Note that, for conditions related to certain medical events, the ICD-9-CM codes on this file are also released in the Prescribed Medicines, Emergency Room Visits, Office-based Medical Provider Visits, Outpatient Department Visits, and Inpatient Hospital Stays Event Files. Because the ICD-9-CM codes have been collapsed, it is possible for there to be duplicate ICD-9-CM condition or procedure codes linked to a single medical event when different fully-specified codes are collapsed into the same code. For information on merging data on this file with the 2011 MEPS Event Files (HC-144A through HC-144H) refer to the link files provided in HC-144I, and see HC-144I documentation for details.

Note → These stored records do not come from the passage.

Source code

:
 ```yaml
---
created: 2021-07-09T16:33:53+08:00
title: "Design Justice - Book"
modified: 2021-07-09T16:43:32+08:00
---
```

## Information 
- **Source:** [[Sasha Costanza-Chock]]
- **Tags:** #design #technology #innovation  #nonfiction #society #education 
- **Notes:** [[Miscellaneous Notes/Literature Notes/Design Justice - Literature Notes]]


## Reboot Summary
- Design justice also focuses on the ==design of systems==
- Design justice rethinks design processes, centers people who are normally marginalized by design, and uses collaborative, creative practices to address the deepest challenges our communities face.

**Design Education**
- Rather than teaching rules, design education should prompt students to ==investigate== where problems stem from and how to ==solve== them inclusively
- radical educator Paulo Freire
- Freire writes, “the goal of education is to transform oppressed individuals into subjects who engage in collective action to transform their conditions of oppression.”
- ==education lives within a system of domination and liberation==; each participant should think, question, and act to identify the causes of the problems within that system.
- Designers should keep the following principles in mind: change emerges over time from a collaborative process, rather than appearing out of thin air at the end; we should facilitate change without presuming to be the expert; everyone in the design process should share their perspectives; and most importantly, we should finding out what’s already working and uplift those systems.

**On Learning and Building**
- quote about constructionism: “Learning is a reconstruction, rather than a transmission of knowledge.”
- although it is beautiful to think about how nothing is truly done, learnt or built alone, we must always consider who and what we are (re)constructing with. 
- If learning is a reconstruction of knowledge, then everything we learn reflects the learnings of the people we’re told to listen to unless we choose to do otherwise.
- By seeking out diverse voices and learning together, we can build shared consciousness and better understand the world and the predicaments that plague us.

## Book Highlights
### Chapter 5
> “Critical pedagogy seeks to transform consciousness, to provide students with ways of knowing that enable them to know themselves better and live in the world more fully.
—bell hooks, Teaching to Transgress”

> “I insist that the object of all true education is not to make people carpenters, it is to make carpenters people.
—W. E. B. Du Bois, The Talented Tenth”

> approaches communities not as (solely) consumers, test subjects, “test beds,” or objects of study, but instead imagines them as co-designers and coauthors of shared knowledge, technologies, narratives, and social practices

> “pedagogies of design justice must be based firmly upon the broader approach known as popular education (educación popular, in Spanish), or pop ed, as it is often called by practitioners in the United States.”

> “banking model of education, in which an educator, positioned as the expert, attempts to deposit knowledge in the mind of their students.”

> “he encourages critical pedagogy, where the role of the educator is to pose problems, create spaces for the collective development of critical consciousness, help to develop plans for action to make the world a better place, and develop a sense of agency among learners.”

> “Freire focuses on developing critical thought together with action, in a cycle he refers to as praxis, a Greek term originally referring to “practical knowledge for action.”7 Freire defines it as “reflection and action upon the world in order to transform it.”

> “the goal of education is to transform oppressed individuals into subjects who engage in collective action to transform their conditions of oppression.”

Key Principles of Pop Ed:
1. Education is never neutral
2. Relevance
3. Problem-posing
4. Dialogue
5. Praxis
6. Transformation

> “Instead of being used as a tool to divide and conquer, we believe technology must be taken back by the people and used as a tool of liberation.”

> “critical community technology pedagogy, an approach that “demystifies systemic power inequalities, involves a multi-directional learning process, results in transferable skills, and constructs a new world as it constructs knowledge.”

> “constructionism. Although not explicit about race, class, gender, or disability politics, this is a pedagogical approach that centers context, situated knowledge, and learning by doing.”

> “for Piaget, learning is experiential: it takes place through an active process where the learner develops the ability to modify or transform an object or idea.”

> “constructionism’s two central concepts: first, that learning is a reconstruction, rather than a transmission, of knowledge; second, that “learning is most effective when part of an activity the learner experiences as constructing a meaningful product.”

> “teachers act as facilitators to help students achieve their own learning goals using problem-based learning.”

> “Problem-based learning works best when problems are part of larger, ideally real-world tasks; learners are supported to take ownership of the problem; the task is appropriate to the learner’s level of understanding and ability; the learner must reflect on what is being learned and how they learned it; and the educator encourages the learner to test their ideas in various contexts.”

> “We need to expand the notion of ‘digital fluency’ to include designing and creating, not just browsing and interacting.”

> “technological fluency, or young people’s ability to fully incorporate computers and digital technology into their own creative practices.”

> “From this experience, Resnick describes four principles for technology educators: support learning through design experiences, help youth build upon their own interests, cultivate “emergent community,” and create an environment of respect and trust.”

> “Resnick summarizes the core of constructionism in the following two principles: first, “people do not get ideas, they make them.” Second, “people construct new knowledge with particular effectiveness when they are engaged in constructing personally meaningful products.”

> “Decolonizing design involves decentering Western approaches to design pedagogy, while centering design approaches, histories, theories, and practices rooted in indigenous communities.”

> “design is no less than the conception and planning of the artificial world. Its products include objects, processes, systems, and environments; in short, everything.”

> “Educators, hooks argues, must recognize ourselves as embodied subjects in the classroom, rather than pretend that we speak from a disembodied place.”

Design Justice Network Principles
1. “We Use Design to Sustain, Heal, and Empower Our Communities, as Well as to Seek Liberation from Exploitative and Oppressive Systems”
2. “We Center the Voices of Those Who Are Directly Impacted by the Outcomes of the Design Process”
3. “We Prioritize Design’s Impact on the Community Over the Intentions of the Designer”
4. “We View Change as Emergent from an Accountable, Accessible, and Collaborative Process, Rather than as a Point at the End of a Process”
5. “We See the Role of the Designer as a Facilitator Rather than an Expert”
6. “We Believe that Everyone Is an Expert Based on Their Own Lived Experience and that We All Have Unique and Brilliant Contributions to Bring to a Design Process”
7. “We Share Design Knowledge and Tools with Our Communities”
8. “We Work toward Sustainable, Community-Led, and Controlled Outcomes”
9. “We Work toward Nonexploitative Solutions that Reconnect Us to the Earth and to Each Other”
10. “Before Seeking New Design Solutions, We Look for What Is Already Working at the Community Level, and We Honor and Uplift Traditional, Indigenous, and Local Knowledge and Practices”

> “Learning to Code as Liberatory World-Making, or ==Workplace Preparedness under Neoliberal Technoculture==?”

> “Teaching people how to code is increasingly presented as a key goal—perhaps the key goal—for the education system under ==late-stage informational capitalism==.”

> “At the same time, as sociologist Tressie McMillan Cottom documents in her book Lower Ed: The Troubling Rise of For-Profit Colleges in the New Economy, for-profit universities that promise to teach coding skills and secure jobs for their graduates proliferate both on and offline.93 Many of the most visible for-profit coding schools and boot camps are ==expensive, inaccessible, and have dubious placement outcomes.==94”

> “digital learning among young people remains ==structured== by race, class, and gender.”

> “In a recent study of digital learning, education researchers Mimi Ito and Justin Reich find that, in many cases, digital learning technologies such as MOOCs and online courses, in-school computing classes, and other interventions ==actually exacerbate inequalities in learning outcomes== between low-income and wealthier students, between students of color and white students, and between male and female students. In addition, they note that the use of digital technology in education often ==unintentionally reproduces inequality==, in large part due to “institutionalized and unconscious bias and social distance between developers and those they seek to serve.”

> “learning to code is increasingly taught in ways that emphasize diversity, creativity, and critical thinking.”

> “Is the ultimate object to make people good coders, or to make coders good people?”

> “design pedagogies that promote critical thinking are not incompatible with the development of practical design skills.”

In a small number of cases, diagnosis, condition, and procedure codes were further recoded to -9 if they denoted a pregnancy for a person younger than 16 or older than 44. There were 13 records recoded in this manner on the 2011 Medical Conditions File. The person’s age was determined by linking the 2011 Medical Conditions File to the 2010 and 2011 Person-Level Use PUFs. If the person’s age is under 16 or over 44 in the round in which the condition or procedure was reported, the appropriate condition or procedure code was recoded to -9.

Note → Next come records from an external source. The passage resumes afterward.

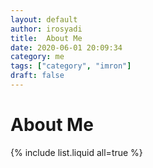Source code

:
 ```yaml
---
layout: default
author: irosyadi
title:  About Me
date: 2020-06-01 20:09:34
category: me
tags: ["category", "imron"]
draft: false
---
```


# About Me

{% include list.liquid all=true %}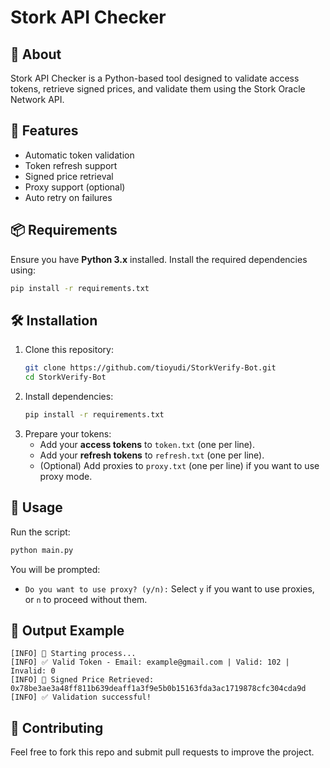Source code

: # Stork API Checker

## 🚀 About
Stork API Checker is a Python-based tool designed to validate access tokens, retrieve signed prices, and validate them using the Stork Oracle Network API.

## 🔧 Features
- Automatic token validation
- Token refresh support
- Signed price retrieval
- Proxy support (optional)
- Auto retry on failures

## 📦 Requirements
Ensure you have **Python 3.x** installed. Install the required dependencies using:

```bash
pip install -r requirements.txt
```

## 🛠 Installation
1. Clone this repository:
   ```bash
   git clone https://github.com/tioyudi/StorkVerify-Bot.git
   cd StorkVerify-Bot
   ```
2. Install dependencies:
   ```bash
   pip install -r requirements.txt
   ```
3. Prepare your tokens:
   - Add your **access tokens** to `token.txt` (one per line).
   - Add your **refresh tokens** to `refresh.txt` (one per line).
   - (Optional) Add proxies to `proxy.txt` (one per line) if you want to use proxy mode.

## 🚀 Usage
Run the script:
```bash
python main.py
```
You will be prompted:
- `Do you want to use proxy? (y/n):` Select `y` if you want to use proxies, or `n` to proceed without them.

## 📜 Output Example
```plaintext
[INFO] 🚀 Starting process...
[INFO] ✅ Valid Token - Email: example@gmail.com | Valid: 102 | Invalid: 0
[INFO] 📜 Signed Price Retrieved: 0x78be3ae3a48ff811b639deaff1a3f9e5b0b15163fda3ac1719878cfc304cda9d
[INFO] ✅ Validation successful!
```


## 🤝 Contributing
Feel free to fork this repo and submit pull requests to improve the project.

Users should note that because of the design of the survey, most deliveries (i.e., births) are coded as pregnancies. For more accurate estimates for deliveries, analysts should use RSNINHOS “Reason Entered Hospital” found on the Hospital Inpatient Stays Public Use File (HC-144D).
Conditions and procedures were reported in the same sections of the HC questionnaire (see Variable-Source Crosswalk in Appendix 1). Labels for all values of the variables ICD9CODX and ICD9PROX, as shown in Tables 1 and 2, are provided in the SAS programming statements included in this release (see the H146SU.TXT file).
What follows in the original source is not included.